Canceling Licenses, Permits, and Out-of-State Registrations

If your LLC is registered to operate in other states, file termination or withdrawal forms in each state to stop ongoing tax and reporting obligations. These may be called “certificate of termination” or “application of withdrawal.”

Additionally, cancel all business licenses, permits, and local tax registrations held under your LLC. This includes professional licenses, occupational permits, and county tax accounts. Closing bank accounts and settling contractual obligations (leases, vendor agreements, or service contracts) ensures no further liabilities remain under your business name.

Articles of Dissolution

The final task in dissolution is to file articles of dissolution with the Department of State. These articles are required to provide such information as:

  • The name of the LLC.
  • The date of dissolution.
  • The act that brought about the dissolution (vote or written consent).
  • The LLC’s obligations, liabilities, and debts that have been discharged or paid.
  • A statement indicating that the LLC’s remaining assets and property have been distributed to the LLC’s members according to their interests and rights.
  • A statement indicating that the LLC has no legal action pending against it or that provision has been made to satisfy any order, decree, or judgment against the LLC in any suit that is pending.

Articles of dissolution require a $25 filing fee. Paper filings should take a week to process, while online filings should take two to three days. Expedited service is possible upon request. After the filing is complete, you will receive a letter of acknowledgment in the mail. Your LLC name will be available for use to others 120 days after the date of dissolution.

Filing Your Florida Articles of Dissolution

To complete the process, file Articles of Dissolution with the Florida Division of Corporations (Sunbiz). The form must include:

  • LLC name and effective dissolution date.
  • The reason for dissolution (e.g., member vote).
  • Confirmation that all debts have been paid and assets distributed.
  • The name and address of the person authorized to wind up the company.

The filing fee is $25, payable to the Florida Department of State. You can file online via Sunbiz.org or by mail to the Division of Corporations. Online filings are typically processed within 2–3 business days, while mailed submissions can take up to a week.

Once accepted, you will receive an acknowledgment letter, and your LLC’s name becomes available for use by others 120 days after dissolution.

Common Mistakes to Avoid When Dissolving a Florida LLC

Many business owners inadvertently face penalties by failing to properly complete dissolution. Common errors include:

  • Not filing Articles of Dissolution, leaving the LLC active in state records.
  • Ignoring tax filings, which can result in IRS penalties.
  • Failing to notify creditors, exposing members to future claims.
  • Overlooking out-of-state registrations, leading to recurring annual fees.

Avoiding these mistakes ensures that your LLC’s dissolution is legally valid and that members are not personally liable for post-dissolution obligations.

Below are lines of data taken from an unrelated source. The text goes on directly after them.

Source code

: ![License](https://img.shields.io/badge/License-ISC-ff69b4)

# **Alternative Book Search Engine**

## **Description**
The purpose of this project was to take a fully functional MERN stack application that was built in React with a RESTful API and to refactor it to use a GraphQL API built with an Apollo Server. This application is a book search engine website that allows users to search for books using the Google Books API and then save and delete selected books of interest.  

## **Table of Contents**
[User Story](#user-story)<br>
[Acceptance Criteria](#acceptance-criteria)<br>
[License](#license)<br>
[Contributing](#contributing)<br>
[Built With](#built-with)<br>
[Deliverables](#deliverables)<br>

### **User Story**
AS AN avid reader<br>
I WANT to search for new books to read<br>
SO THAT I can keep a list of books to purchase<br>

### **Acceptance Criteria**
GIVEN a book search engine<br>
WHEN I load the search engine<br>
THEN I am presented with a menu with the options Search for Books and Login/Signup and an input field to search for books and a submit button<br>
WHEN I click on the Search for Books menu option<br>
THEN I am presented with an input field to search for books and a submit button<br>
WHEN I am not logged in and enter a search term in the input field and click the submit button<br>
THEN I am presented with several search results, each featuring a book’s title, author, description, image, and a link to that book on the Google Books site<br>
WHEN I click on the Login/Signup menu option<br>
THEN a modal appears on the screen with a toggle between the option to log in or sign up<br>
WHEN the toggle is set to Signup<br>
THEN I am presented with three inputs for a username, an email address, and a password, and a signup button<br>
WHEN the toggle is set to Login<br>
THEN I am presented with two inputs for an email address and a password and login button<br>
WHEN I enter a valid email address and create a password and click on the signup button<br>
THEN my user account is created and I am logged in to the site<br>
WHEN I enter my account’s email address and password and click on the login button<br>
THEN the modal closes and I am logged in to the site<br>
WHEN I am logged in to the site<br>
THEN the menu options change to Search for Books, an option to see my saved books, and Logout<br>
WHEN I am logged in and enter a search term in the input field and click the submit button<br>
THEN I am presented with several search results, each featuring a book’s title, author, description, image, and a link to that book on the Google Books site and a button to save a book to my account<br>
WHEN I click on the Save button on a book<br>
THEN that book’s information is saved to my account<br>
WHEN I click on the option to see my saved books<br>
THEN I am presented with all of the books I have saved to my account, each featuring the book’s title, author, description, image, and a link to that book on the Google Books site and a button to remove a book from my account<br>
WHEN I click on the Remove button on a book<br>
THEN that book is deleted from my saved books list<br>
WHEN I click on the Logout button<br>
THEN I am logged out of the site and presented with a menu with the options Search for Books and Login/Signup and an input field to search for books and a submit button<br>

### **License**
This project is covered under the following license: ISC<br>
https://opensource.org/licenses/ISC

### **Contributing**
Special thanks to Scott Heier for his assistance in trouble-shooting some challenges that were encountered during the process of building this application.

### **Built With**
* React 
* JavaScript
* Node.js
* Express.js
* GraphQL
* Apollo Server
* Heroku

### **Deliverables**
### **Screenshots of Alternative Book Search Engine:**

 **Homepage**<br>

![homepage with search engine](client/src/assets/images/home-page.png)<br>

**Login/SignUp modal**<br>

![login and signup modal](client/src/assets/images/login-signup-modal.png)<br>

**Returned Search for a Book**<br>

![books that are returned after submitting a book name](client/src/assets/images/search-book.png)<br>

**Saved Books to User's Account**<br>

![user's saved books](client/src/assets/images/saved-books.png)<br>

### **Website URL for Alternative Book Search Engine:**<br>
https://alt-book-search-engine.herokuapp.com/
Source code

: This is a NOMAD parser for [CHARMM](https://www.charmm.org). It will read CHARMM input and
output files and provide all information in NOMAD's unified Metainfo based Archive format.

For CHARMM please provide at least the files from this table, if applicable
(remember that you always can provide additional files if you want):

Frequently Asked Questions

1. How do I dissolve my LLC in Florida online?

You can dissolve your LLC online by filing Articles of Dissolution through the Florida Sunbiz website and paying the $25 fee.

2. Do I need to notify the IRS when dissolving my Florida LLC?

Yes. You should file a final federal tax return and mark the “final return” box on the appropriate IRS form (Form 1065 or Form 1120).

3. What happens if I don’t dissolve my LLC properly?

Your LLC will continue to incur annual report fees and may be subject to administrative dissolution or penalties from the state.

4. Do I need to notify creditors when dissolving my LLC?

Not legally required, but it’s highly recommended to send written notice and publish a public notice to protect against future claims.

5. Can I reopen my Florida LLC after dissolution?

Once dissolved, your LLC cannot be reinstated unless you form a new LLC. However, you can usually reuse the same name after 120 days if it’s still available.